Canonical roots of the differently treated groups: 1 = cells at atmospheric pressure; 2 = cells at elevated pressure (112 mmHg); 3 = cells at elevated pressure (112 mmHg) and celecoxib (5 μM). The canonical roots were calculated in the multivariate analysis of discriminance. This graph shows the quality of separation between the groups. Each point in this plot corresponds to one single sample. The closer the points are within this graph, the more similar the protein patterns of the samples were.

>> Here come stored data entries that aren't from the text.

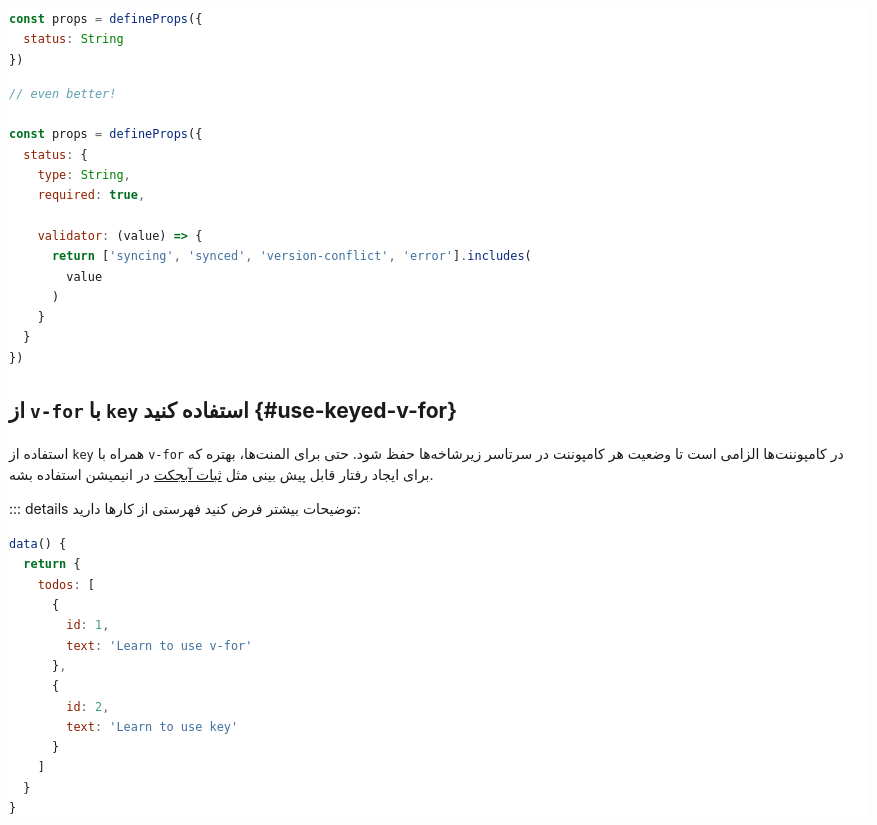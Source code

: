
 ```js
const props = defineProps({
  status: String
})
```

```js
// even better!

const props = defineProps({
  status: {
    type: String,
    required: true,

    validator: (value) => {
      return ['syncing', 'synced', 'version-conflict', 'error'].includes(
        value
      )
    }
  }
})
```

</div>

</div>

## از `v-for` با `key` استفاده کنید {#use-keyed-v-for}

استفاده از `key` همراه با `v-for` در کامپوننت‌ها  الزامی است تا وضعیت هر کامپوننت در سرتاسر زیرشاخه‌ها حفظ شود. حتی برای المنت‌ها، بهتره که برای ایجاد رفتار قابل پیش بینی مثل [ثبات آبجکت](https://bost.ocks.org/mike/constancy/) در انیمیشن استفاده بشه.

::: details توضیحات بیشتر
فرض کنید فهرستی از کارها دارید:

<div class="options-api">

```js
data() {
  return {
    todos: [
      {
        id: 1,
        text: 'Learn to use v-for'
      },
      {
        id: 2,
        text: 'Learn to use key'
      }
    ]
  }
}
```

The graph reveals clearly a good separation between the samples treated with and without elevated pressure, but demonstrates also a significant effect between the cells treated with celecoxib or not.

Figure 10

Expression of the biomarker at 10833 (mean ± SE) is plotted for the different groups: group 1 = control cells at atmospheric pressure; group 2 = cells at elevated pressure cultivated in culture medium without celecoxib; group 3 = cells at elevated pressure cultivated in culture medium containing celecoxib (5 μM).